Procurement4 min readMWC Group LLC

Common Mistakes in Outdoor Warning System Procurement

Outdoor warning system projects are among the most important public safety infrastructure investments a community can undertake. However, procurement processes often focus too heavily on initial acquisition cost while overlooking long-term operational considerations.

One of the most common mistakes is failing to conduct a comprehensive coverage and infrastructure assessment before procurement begins.

Without accurate analysis, communities may overbuild systems unnecessarily, leave coverage gaps, underestimate communications requirements, or deploy technologies that do not align with future operational needs.

Another frequent issue involves evaluating systems solely on siren output specifications rather than overall intelligibility, reliability, interoperability, and lifecycle performance.

Communities should also carefully evaluate maintenance requirements, replacement part availability, network redundancy, communications architecture, cybersecurity considerations, and long-term upgrade pathways.

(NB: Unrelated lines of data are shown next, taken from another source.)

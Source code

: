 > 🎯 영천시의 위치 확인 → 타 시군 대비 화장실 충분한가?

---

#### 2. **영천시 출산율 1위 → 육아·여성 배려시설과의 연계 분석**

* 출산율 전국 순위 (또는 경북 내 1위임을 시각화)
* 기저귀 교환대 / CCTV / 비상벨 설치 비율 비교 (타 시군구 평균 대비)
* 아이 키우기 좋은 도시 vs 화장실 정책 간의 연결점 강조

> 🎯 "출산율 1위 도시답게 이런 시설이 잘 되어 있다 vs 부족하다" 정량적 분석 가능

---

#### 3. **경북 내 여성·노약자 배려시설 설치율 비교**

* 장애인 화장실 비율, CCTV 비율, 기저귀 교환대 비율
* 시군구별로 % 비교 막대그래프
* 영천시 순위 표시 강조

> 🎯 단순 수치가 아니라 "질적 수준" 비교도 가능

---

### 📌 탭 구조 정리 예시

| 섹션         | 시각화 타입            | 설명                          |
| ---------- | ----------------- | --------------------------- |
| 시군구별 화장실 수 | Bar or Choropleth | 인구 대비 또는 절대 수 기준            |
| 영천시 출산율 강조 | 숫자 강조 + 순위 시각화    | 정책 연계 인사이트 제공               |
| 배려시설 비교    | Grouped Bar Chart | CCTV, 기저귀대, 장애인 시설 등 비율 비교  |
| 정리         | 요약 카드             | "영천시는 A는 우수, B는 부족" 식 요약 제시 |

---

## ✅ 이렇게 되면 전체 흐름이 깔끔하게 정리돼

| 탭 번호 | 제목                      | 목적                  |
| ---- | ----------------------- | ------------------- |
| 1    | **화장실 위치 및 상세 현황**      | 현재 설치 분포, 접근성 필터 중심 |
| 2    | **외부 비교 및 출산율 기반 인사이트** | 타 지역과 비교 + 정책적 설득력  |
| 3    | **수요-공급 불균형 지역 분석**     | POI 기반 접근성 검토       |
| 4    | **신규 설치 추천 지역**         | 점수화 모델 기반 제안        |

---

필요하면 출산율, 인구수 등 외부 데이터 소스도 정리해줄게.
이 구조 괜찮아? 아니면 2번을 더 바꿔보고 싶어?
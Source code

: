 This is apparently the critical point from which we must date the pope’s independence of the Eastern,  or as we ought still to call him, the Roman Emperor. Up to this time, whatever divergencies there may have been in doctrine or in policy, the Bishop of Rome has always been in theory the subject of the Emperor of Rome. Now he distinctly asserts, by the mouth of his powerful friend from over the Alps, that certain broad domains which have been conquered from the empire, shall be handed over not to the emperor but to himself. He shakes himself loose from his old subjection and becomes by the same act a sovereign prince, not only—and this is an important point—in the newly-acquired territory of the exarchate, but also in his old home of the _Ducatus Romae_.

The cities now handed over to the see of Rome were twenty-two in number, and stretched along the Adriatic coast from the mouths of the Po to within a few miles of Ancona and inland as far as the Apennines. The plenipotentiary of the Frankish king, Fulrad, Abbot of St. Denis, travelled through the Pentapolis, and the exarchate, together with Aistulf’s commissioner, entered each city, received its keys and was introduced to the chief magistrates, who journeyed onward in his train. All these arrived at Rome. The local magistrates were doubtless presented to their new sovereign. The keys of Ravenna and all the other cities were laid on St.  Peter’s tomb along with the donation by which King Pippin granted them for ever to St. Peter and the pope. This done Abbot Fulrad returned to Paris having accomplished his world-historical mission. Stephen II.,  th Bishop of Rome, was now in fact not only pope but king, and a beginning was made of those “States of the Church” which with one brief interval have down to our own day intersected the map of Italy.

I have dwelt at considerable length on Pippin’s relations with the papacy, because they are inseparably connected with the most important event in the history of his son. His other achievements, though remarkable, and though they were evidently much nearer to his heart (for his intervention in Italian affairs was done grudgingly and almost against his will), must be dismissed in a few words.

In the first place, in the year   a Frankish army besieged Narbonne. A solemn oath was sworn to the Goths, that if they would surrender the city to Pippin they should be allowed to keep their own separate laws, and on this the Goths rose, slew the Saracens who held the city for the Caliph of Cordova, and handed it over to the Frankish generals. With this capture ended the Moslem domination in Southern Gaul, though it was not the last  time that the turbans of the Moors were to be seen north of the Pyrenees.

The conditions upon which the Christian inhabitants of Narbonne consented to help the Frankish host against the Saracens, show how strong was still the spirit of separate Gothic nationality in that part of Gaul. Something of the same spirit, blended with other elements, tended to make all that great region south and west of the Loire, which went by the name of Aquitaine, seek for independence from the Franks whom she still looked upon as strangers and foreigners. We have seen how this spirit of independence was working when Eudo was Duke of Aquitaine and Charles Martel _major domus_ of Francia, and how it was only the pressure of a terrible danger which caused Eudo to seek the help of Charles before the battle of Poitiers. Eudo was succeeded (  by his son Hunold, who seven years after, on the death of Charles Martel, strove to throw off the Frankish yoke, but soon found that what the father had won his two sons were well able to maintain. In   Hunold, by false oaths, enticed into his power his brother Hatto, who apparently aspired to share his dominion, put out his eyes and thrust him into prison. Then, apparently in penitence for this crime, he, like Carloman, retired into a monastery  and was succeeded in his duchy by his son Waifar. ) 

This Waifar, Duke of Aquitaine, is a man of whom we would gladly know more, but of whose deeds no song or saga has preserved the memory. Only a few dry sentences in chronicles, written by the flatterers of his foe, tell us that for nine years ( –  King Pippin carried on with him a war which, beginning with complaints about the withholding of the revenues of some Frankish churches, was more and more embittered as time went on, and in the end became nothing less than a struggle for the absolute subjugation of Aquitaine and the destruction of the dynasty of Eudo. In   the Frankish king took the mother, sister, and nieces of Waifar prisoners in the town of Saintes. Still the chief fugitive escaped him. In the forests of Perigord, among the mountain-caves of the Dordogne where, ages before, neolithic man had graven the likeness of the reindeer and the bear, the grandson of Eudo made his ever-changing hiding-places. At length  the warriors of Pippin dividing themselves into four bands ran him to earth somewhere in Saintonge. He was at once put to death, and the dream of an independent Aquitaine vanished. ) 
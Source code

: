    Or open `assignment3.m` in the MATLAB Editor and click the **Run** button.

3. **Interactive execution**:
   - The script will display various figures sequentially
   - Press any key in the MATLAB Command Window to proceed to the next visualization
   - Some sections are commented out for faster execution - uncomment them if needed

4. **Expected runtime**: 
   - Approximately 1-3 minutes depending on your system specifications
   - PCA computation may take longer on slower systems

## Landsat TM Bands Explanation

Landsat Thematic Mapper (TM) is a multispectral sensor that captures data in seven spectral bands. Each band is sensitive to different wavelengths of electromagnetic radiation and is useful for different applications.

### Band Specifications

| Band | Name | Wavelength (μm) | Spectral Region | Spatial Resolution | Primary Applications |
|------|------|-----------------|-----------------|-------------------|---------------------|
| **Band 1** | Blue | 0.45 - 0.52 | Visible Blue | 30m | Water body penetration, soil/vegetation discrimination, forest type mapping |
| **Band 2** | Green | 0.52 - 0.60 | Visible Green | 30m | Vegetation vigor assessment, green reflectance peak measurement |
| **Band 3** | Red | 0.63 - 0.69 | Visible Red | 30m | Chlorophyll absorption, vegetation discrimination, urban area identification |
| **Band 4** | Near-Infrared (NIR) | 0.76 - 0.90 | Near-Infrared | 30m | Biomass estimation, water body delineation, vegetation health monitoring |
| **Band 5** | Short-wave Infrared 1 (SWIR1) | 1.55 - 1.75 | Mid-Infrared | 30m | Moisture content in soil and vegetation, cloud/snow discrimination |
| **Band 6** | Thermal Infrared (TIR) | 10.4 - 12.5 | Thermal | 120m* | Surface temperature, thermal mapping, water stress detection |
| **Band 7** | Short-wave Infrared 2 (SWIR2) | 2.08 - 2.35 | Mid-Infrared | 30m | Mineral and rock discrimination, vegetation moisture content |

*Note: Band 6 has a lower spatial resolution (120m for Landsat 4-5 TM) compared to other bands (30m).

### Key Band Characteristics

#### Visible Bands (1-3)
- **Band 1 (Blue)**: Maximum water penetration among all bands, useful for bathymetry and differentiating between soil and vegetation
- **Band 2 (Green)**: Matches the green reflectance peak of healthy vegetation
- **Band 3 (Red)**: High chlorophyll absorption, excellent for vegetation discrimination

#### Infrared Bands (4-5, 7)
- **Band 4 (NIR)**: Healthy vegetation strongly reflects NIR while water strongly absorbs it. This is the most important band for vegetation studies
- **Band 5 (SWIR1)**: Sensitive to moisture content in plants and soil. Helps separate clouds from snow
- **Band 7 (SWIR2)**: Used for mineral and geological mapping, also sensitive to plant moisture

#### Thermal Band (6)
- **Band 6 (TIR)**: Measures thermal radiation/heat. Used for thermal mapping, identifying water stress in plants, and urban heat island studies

In many cases, municipalities become locked into proprietary architectures that limit future flexibility and increase long-term costs.

Successful warning system procurement requires a strategic, long-term approach that balances operational effectiveness, infrastructure resiliency, maintainability, scalability, and future interoperability.

A properly planned system can remain operationally effective for decades while reducing risk, improving reliability, and supporting evolving public safety needs.

The decisions made during procurement will shape your community's warning capability for the next 20 to 30 years. Get the guidance right from the start.